# Task to carry out:
Go through the records and filter out every line lacking the word "with"; copy the lines that remain.

____________________

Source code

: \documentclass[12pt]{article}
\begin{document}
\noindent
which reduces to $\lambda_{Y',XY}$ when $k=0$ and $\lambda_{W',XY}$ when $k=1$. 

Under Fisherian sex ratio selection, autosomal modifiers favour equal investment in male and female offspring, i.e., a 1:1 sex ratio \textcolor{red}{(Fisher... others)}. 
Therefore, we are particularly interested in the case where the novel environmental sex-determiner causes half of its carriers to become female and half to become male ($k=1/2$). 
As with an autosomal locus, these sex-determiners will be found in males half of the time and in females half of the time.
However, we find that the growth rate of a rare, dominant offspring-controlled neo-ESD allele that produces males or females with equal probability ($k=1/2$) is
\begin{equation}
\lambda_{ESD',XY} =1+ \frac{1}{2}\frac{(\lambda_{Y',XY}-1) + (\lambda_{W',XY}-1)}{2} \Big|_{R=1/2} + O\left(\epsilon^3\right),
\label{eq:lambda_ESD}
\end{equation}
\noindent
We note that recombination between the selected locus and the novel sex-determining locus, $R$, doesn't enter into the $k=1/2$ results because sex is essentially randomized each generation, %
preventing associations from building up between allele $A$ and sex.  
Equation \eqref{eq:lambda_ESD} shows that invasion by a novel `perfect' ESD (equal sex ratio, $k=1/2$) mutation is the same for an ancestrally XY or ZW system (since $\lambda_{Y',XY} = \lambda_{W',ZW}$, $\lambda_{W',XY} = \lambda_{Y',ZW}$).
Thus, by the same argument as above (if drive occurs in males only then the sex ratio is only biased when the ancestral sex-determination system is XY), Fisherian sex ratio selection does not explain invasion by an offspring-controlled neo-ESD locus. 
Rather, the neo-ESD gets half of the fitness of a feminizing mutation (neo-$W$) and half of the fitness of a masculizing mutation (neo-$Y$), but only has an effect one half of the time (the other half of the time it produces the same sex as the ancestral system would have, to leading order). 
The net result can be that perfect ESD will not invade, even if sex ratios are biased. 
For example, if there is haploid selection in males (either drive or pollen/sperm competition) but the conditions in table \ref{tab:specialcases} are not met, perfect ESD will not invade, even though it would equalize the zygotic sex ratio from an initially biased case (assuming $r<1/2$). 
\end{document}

____________________

# Worked solution:
As with an autosomal locus, these sex-determiners will be found in males half of the time and in females half of the time.
However, we find that the growth rate of a rare, dominant offspring-controlled neo-ESD allele that produces males or females with equal probability ($k=1/2$) is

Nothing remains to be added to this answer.